What is expected:
Within the records below is a range that opens at the line with "SOLSKIN_SUPPRESSOR_ACTION | The" and closes at the line with "service. | ^kube-.*$ |". Return that range word for word, both ends included, and only that range.

(Saved entries)
▼▼▼

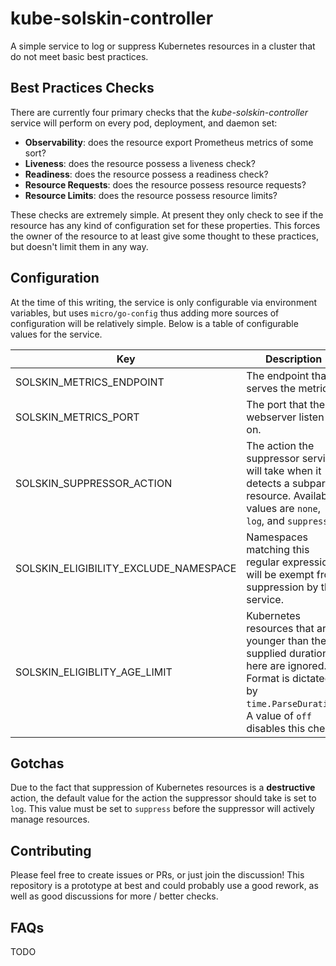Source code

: # kube-solskin-controller
A simple service to log or suppress Kubernetes resources in a cluster that do not meet basic best practices.

## Best Practices Checks
There are currently four primary checks that the _kube-solskin-controller_ service will perform on every pod, deployment, and daemon set:
  - **Observability**: does the resource export Prometheus metrics of some sort?
  - **Liveness**: does the resource possess a liveness check?
  - **Readiness**: does the resource possess a readiness check?
  - **Resource Requests**: does the resource possess resource requests?
  - **Resource Limits**: does the resource possess resource limits?

These checks are extremely simple. At present they only check to see if the resource has any kind of configuration set for these properties. This forces the owner of the resource to at least give some thought to these practices, but doesn't limit them in any way.

## Configuration
At the time of this writing, the service is only configurable via environment variables, but uses `micro/go-config` thus adding more sources of configuration will be relatively simple. Below is a table of configurable values for the service.

| Key | Description | Default |
|-----|-------------|---------|
| SOLSKIN_METRICS_ENDPOINT | The endpoint that serves the metrics. | metrics |
| SOLSKIN_METRICS_PORT | The port that the webserver listen on. | 8080 |
| SOLSKIN_SUPPRESSOR_ACTION | The action the suppressor service will take when it detects a subpar resource. Available values are `none`, `log`, and `suppress`. | log |
| SOLSKIN_ELIGIBILITY_EXCLUDE_NAMESPACE | Namespaces matching this regular expression will be exempt from suppression by this service. | ^kube-.*$ |
| SOLSKIN_ELIGIBLITY_AGE_LIMIT | Kubernetes resources that are younger than the supplied duration here are ignored. Format is dictated by `time.ParseDuration`. A value of `off` disables this check. | off |

## Gotchas
Due to the fact that suppression of Kubernetes resources is a **destructive** action, the default value for the action the suppressor should take is set to `log`. This value must be set to `suppress` before the suppressor will actively manage resources.

## Contributing
Please feel free to create issues or PRs, or just join the discussion! This repository is a prototype at best and could probably use a good rework, as well as good discussions for more / better checks.

## FAQs
TODO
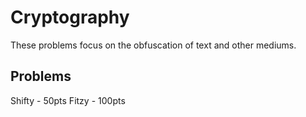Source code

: # Cryptography

These problems focus on the obfuscation of text and other mediums.

## Problems 

Shifty - 50pts
Fitzy - 100pts
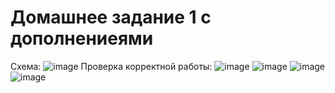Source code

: # Домашнее задание 1 с дополнениеями

Схема:
![image](https://user-images.githubusercontent.com/80039707/206463501-acaa9feb-53b8-4dc4-88f0-a38417370d40.png)
Проверка корректной работы:
![image](https://user-images.githubusercontent.com/80039707/206463655-7e7899e0-a9f6-49b2-8cd4-21a78bb899c2.png)
![image](https://user-images.githubusercontent.com/80039707/206463748-ba20866f-4376-482a-b757-12ecfbebd8e9.png)
![image](https://user-images.githubusercontent.com/80039707/206463844-88efae5d-5d1f-4bb5-b54a-194868bf87a1.png)
![image](https://user-images.githubusercontent.com/80039707/206463895-47fe02ac-2413-45e9-8d93-b2d4d68a7373.png)

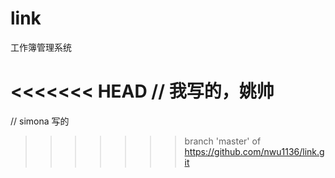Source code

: # link
工作簿管理系统

<<<<<<< HEAD
// 我写的，姚帅
=======
// simona 写的
>>>>>>> branch 'master' of https://github.com/nwu1136/link.git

▲▲▲

The completed task:
| SOLSKIN_SUPPRESSOR_ACTION | The action the suppressor service will take when it detects a subpar resource. Available values are `none`, `log`, and `suppress`. | log |
| SOLSKIN_ELIGIBILITY_EXCLUDE_NAMESPACE | Namespaces matching this regular expression will be exempt from suppression by this service. | ^kube-.*$ |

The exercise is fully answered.